(Data shown begins)
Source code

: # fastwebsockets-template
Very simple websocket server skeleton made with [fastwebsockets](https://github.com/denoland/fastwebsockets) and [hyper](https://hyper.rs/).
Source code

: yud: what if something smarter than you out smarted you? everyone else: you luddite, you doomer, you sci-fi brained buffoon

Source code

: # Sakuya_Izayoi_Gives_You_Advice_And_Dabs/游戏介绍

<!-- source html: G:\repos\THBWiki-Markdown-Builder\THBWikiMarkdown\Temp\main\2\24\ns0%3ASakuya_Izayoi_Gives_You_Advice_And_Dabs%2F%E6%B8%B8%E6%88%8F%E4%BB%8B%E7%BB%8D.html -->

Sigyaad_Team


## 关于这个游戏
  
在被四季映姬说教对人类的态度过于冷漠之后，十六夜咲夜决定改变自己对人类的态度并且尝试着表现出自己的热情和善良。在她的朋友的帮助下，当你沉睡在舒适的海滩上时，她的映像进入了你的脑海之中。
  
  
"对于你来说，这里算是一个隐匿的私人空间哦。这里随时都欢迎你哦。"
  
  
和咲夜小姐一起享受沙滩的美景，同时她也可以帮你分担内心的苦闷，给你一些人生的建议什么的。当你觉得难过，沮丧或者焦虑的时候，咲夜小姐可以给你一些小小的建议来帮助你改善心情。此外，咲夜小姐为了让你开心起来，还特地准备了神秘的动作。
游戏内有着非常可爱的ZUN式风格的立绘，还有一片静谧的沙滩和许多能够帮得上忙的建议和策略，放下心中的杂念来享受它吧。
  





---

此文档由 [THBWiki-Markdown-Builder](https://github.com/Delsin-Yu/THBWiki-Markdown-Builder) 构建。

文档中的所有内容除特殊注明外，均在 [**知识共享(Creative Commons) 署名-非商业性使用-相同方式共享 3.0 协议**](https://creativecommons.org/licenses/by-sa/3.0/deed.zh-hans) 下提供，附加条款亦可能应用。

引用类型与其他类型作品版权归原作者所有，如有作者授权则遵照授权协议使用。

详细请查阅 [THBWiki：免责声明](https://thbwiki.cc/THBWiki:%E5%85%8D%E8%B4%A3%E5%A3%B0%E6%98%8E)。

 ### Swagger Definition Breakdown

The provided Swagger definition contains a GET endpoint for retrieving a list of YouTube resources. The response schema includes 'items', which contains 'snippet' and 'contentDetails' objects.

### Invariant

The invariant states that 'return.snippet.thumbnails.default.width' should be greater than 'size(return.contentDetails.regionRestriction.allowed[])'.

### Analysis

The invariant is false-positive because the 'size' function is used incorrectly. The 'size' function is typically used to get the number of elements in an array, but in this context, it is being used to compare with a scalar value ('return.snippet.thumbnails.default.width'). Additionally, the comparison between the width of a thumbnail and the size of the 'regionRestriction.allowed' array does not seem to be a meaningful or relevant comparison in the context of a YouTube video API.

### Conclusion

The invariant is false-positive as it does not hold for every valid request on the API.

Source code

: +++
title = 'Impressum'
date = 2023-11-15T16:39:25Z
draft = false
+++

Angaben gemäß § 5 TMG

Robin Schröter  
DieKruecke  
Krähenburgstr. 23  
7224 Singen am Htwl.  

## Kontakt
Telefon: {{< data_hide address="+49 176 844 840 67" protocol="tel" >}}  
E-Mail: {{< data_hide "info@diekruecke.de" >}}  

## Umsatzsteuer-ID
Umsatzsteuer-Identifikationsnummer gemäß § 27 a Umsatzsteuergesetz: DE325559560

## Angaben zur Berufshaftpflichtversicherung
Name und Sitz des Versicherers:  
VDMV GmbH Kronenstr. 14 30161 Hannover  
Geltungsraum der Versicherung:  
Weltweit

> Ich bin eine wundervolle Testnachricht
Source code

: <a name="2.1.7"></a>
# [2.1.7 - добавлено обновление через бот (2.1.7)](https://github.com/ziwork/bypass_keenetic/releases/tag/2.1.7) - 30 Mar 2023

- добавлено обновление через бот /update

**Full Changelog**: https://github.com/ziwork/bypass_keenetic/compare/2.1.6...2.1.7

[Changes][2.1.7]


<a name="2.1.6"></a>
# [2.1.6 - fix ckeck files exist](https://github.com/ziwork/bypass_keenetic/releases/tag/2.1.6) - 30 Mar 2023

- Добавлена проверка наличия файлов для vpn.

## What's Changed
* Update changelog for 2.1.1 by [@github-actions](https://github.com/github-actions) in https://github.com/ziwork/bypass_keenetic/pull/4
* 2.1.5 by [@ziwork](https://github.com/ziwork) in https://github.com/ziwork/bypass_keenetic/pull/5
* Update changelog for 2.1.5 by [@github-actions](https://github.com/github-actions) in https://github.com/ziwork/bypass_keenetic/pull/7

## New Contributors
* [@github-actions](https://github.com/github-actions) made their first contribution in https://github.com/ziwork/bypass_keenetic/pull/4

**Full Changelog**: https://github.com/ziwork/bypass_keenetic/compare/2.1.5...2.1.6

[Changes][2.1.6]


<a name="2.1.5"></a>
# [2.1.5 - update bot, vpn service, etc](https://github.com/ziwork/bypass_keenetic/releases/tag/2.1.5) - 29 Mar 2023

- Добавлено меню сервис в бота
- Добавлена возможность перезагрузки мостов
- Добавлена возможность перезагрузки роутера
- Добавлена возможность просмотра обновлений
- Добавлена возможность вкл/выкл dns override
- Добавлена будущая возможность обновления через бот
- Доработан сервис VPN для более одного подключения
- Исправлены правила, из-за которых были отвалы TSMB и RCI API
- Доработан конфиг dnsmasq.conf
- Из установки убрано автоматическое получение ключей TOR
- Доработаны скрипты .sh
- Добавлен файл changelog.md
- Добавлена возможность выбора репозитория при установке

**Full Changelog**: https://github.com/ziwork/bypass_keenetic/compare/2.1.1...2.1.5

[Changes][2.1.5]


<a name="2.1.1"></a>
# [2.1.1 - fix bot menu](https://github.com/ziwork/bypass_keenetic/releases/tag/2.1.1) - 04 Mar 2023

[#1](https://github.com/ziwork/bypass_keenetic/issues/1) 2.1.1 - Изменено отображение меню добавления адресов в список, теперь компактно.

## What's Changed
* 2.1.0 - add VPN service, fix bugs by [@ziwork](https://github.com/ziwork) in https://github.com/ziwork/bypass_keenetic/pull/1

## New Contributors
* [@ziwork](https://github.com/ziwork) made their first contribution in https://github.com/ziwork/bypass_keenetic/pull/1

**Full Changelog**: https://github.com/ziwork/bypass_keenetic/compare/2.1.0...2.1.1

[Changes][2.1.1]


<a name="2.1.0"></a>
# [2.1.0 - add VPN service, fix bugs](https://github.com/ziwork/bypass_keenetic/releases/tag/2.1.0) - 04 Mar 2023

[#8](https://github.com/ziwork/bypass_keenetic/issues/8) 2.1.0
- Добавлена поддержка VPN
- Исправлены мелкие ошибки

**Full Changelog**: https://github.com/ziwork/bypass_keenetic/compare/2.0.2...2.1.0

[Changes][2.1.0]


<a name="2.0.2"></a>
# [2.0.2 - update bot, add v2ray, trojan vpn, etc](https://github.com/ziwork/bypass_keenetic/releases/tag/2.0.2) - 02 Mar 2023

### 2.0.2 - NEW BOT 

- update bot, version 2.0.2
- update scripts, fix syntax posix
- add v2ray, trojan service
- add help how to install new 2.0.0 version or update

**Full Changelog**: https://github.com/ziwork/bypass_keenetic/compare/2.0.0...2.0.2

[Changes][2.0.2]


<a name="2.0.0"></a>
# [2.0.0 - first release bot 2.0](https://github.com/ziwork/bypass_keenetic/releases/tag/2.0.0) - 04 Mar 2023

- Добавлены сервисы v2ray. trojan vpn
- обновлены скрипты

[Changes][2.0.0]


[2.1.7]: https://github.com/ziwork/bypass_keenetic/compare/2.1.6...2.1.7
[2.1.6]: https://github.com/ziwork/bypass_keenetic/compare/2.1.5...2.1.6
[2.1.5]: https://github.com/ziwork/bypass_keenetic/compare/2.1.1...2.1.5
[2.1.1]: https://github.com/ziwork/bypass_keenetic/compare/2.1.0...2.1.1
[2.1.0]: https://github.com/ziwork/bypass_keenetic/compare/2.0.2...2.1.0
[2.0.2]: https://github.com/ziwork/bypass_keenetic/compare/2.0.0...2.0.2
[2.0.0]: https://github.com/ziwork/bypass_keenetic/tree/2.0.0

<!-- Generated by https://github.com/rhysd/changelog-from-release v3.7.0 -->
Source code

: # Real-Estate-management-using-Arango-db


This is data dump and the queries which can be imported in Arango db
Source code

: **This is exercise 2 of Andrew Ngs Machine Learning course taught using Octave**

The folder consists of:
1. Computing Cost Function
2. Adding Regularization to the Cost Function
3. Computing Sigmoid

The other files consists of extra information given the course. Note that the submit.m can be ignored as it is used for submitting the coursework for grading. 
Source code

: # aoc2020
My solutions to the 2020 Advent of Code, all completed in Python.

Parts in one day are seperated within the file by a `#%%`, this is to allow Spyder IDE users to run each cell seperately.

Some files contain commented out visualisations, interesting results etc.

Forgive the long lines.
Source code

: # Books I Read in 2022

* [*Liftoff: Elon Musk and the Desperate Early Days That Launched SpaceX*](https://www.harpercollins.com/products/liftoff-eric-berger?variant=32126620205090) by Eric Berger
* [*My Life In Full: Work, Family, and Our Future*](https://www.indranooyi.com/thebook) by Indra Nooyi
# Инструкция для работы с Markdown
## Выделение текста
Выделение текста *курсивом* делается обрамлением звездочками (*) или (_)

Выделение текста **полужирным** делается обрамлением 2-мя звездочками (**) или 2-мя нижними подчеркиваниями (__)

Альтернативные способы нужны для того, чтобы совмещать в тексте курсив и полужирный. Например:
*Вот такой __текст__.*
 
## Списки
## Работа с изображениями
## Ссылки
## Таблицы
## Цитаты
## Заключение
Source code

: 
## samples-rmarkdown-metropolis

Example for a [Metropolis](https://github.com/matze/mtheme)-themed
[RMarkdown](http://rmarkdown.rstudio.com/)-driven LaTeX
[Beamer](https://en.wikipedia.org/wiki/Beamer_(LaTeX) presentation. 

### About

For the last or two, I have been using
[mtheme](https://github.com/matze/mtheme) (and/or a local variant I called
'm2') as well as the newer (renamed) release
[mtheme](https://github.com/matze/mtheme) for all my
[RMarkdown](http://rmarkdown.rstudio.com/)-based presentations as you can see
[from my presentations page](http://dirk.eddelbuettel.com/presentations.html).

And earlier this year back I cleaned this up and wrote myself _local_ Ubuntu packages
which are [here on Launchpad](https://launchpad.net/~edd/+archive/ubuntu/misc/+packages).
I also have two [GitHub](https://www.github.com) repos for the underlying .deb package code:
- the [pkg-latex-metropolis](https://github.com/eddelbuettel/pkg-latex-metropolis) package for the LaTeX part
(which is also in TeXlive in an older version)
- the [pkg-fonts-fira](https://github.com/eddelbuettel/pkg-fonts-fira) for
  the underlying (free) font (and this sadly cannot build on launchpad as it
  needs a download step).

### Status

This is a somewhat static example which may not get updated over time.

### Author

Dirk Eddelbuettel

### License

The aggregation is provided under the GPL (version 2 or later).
(Data shown ends)
**Problem to work on**
In the data above, find each line where the string "Changes" appears, then copy it.

**Reply**
[Changes][2.1.7]
[Changes][2.1.6]
[Changes][2.1.5]
[Changes][2.1.1]
[Changes][2.1.0]
[Changes][2.0.2]
[Changes][2.0.0]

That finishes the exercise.